Significant differences were also observed in the reduction of anxiety: in the main group, anxiety significantly differed from the initial values ​​at the 4-13th week, in the control group - only at the 12-13th week; the level of anxiety in the main group was significantly lower than in the control group from 5 to 11 weeks of observation.

A difference was also shown in the dynamics of craving for alcohol, assessed according to the Pennsylvania scale: in the main group, the desire to drink alcohol significantly decreased at 5-13 weeks of the study, while in the control group it also gradually decreased, but without statistically significant differences from the baseline. values.

In terms of treatment outcomes, in the study group, 10 patients completed treatment in remission, 10 relapsed, 9 discontinued for other reasons; in the control group, remission was noted in 5 patients, 20 relapsed, 6 people stopped treatment for other reasons [1].

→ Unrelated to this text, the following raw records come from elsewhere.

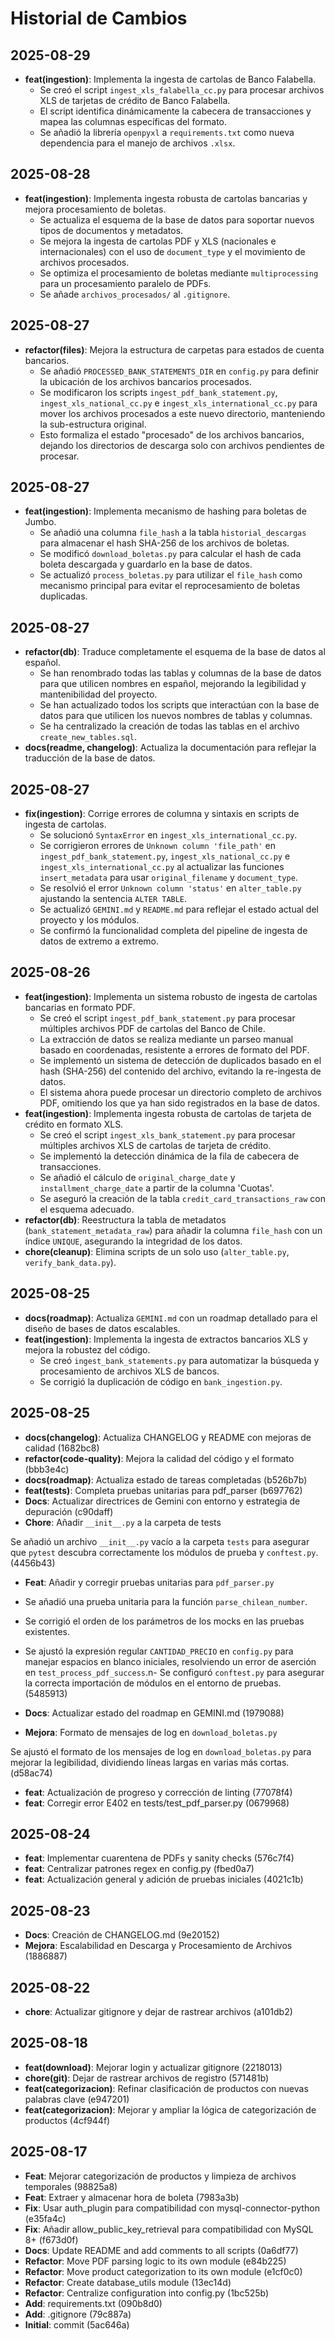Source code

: # Historial de Cambios

## 2025-08-29
- **feat(ingestion)**: Implementa la ingesta de cartolas de Banco Falabella.
    - Se creó el script `ingest_xls_falabella_cc.py` para procesar archivos XLS de tarjetas de crédito de Banco Falabella.
    - El script identifica dinámicamente la cabecera de transacciones y mapea las columnas específicas del formato.
    - Se añadió la librería `openpyxl` a `requirements.txt` como nueva dependencia para el manejo de archivos `.xlsx`.

## 2025-08-28
- **feat(ingestion)**: Implementa ingesta robusta de cartolas bancarias y mejora procesamiento de boletas.
    - Se actualiza el esquema de la base de datos para soportar nuevos tipos de documentos y metadatos.
    - Se mejora la ingesta de cartolas PDF y XLS (nacionales e internacionales) con el uso de `document_type` y el movimiento de archivos procesados.
    - Se optimiza el procesamiento de boletas mediante `multiprocessing` para un procesamiento paralelo de PDFs.
    - Se añade `archivos_procesados/` al `.gitignore`.

## 2025-08-27
- **refactor(files)**: Mejora la estructura de carpetas para estados de cuenta bancarios.
    - Se añadió `PROCESSED_BANK_STATEMENTS_DIR` en `config.py` para definir la ubicación de los archivos bancarios procesados.
    - Se modificaron los scripts `ingest_pdf_bank_statement.py`, `ingest_xls_national_cc.py` e `ingest_xls_international_cc.py` para mover los archivos procesados a este nuevo directorio, manteniendo la sub-estructura original.
    - Esto formaliza el estado "procesado" de los archivos bancarios, dejando los directorios de descarga solo con archivos pendientes de procesar.

## 2025-08-27
- **feat(ingestion)**: Implementa mecanismo de hashing para boletas de Jumbo.
    - Se añadió una columna `file_hash` a la tabla `historial_descargas` para almacenar el hash SHA-256 de los archivos de boletas.
    - Se modificó `download_boletas.py` para calcular el hash de cada boleta descargada y guardarlo en la base de datos.
    - Se actualizó `process_boletas.py` para utilizar el `file_hash` como mecanismo principal para evitar el reprocesamiento de boletas duplicadas.

## 2025-08-27
- **refactor(db)**: Traduce completamente el esquema de la base de datos al español.
    - Se han renombrado todas las tablas y columnas de la base de datos para que utilicen nombres en español, mejorando la legibilidad y mantenibilidad del proyecto.
    - Se han actualizado todos los scripts que interactúan con la base de datos para que utilicen los nuevos nombres de tablas y columnas.
    - Se ha centralizado la creación de todas las tablas en el archivo `create_new_tables.sql`.
- **docs(readme, changelog)**: Actualiza la documentación para reflejar la traducción de la base de datos.

## 2025-08-27
- **fix(ingestion)**: Corrige errores de columna y sintaxis en scripts de ingesta de cartolas.
    - Se solucionó `SyntaxError` en `ingest_xls_international_cc.py`.
    - Se corrigieron errores de `Unknown column 'file_path'` en `ingest_pdf_bank_statement.py`, `ingest_xls_national_cc.py` e `ingest_xls_international_cc.py` al actualizar las funciones `insert_metadata` para usar `original_filename` y `document_type`.
    - Se resolvió el error `Unknown column 'status'` en `alter_table.py` ajustando la sentencia `ALTER TABLE`.
    - Se actualizó `GEMINI.md` y `README.md` para reflejar el estado actual del proyecto y los módulos.
    - Se confirmó la funcionalidad completa del pipeline de ingesta de datos de extremo a extremo.

## 2025-08-26
- **feat(ingestion)**: Implementa un sistema robusto de ingesta de cartolas bancarias en formato PDF.
    - Se creó el script `ingest_pdf_bank_statement.py` para procesar múltiples archivos PDF de cartolas del Banco de Chile.
    - La extracción de datos se realiza mediante un parseo manual basado en coordenadas, resistente a errores de formato del PDF.
    - Se implementó un sistema de detección de duplicados basado en el hash (SHA-256) del contenido del archivo, evitando la re-ingesta de datos.
    - El sistema ahora puede procesar un directorio completo de archivos PDF, omitiendo los que ya han sido registrados en la base de datos.
- **feat(ingestion)**: Implementa ingesta robusta de cartolas de tarjeta de crédito en formato XLS.
    - Se creó el script `ingest_xls_bank_statement.py` para procesar múltiples archivos XLS de cartolas de tarjeta de crédito.
    - Se implementó la detección dinámica de la fila de cabecera de transacciones.
    - Se añadió el cálculo de `original_charge_date` y `installment_charge_date` a partir de la columna 'Cuotas'.
    - Se aseguró la creación de la tabla `credit_card_transactions_raw` con el esquema adecuado.
- **refactor(db)**: Reestructura la tabla de metadatos (`bank_statement_metadata_raw`) para añadir la columna `file_hash` con un índice `UNIQUE`, asegurando la integridad de los datos.
- **chore(cleanup)**: Elimina scripts de un solo uso (`alter_table.py`, `verify_bank_data.py`).

## 2025-08-25
- **docs(roadmap)**: Actualiza `GEMINI.md` con un roadmap detallado para el diseño de bases de datos escalables.
- **feat(ingestion)**: Implementa la ingesta de extractos bancarios XLS y mejora la robustez del código.
    - Se creó `ingest_bank_statements.py` para automatizar la búsqueda y procesamiento de archivos XLS de bancos.
    - Se corrigió la duplicación de código en `bank_ingestion.py`.

## 2025-08-25
- **docs(changelog)**: Actualiza CHANGELOG y README con mejoras de calidad (1682bc8)
- **refactor(code-quality)**: Mejora la calidad del código y el formato (bbb3e4c)
- **docs(roadmap)**: Actualiza estado de tareas completadas (b526b7b)
- **feat(tests)**: Completa pruebas unitarias para pdf_parser (b697762)
- **Docs**: Actualizar directrices de Gemini con entorno y estrategia de depuración (c90daff)
- **Chore**: Añadir `__init__.py` a la carpeta de tests

Se añadió un archivo `__init__.py` vacío a la carpeta `tests` para asegurar que `pytest` descubra correctamente los módulos de prueba y `conftest.py`. (4456b43)
- **Feat**: Añadir y corregir pruebas unitarias para `pdf_parser.py`

- Se añadió una prueba unitaria para la función `parse_chilean_number`.
- Se corrigió el orden de los parámetros de los mocks en las pruebas existentes.
- Se ajustó la expresión regular `CANTIDAD_PRECIO` en `config.py` para manejar espacios en blanco iniciales, resolviendo un error de aserción en `test_process_pdf_success`.n- Se configuró `conftest.py` para asegurar la correcta importación de módulos en el entorno de pruebas. (5485913)
- **Docs**: Actualizar estado del roadmap en GEMINI.md (1979088)
- **Mejora**: Formato de mensajes de log en `download_boletas.py`

Se ajustó el formato de los mensajes de log en `download_boletas.py` para mejorar la legibilidad, dividiendo líneas largas en varias más cortas. (d58ac74)
- **feat**: Actualización de progreso y corrección de linting (77078f4)
- **feat**: Corregir error E402 en tests/test_pdf_parser.py (0679968)

## 2025-08-24
- **feat**: Implementar cuarentena de PDFs y sanity checks (576c7f4)
- **feat**: Centralizar patrones regex en config.py (fbed0a7)
- **feat**: Actualización general y adición de pruebas iniciales (4021c1b)

## 2025-08-23
- **Docs**: Creación de CHANGELOG.md (9e20152)
- **Mejora**: Escalabilidad en Descarga y Procesamiento de Archivos (1886887)

## 2025-08-22
- **chore**: Actualizar gitignore y dejar de rastrear archivos (a101db2)

## 2025-08-18
- **feat(download)**: Mejorar login y actualizar gitignore (2218013)
- **chore(git)**: Dejar de rastrear archivos de registro (571481b)
- **feat(categorizacion)**: Refinar clasificación de productos con nuevas palabras clave (e947201)
- **feat(categorizacion)**: Mejorar y ampliar la lógica de categorización de productos (4cf944f)

## 2025-08-17
- **Feat**: Mejorar categorización de productos y limpieza de archivos temporales (98825a8)
- **Feat**: Extraer y almacenar hora de boleta (7983a3b)
- **Fix**: Usar auth_plugin para compatibilidad con mysql-connector-python (e35fa4c)
- **Fix**: Añadir allow_public_key_retrieval para compatibilidad con MySQL 8+ (f673d0f)
- **Docs**: Update README and add comments to all scripts (0a6df77)
- **Refactor**: Move PDF parsing logic to its own module (e84b225)
- **Refactor**: Move product categorization to its own module (e1cf0c0)
- **Refactor**: Create database_utils module (13ec14d)
- **Refactor**: Centralize configuration into config.py (1bc525b)
- **Add**: requirements.txt (090b8d0)
- **Add**: .gitignore (79c887a)
- **Initial**: commit (5ac646a)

E.M. Krupitsky et al. [1], suggests that escitalopram demonstrates a marked superiority over placebo in reducing the symptoms of depression and anxiety, as well as a pronounced ability to reduce craving for alcohol, increase the degree of completion of treatment programs and the frequency of remission of alcoholism.

Thus, the altered profiles of serotonergic processes in alcohol abusers and the high incidence of comorbid mental disorders and alcoholism determine the importance of antidepressants (including SSRIs) in the treatment of alcohol dependence complicated by depressive and anxiety disorders.

Pharmacological properties and research data allow us to consider escitalopram one of the most promising drugs for the treatment of alcohol dependence, combined with depression and anxiety.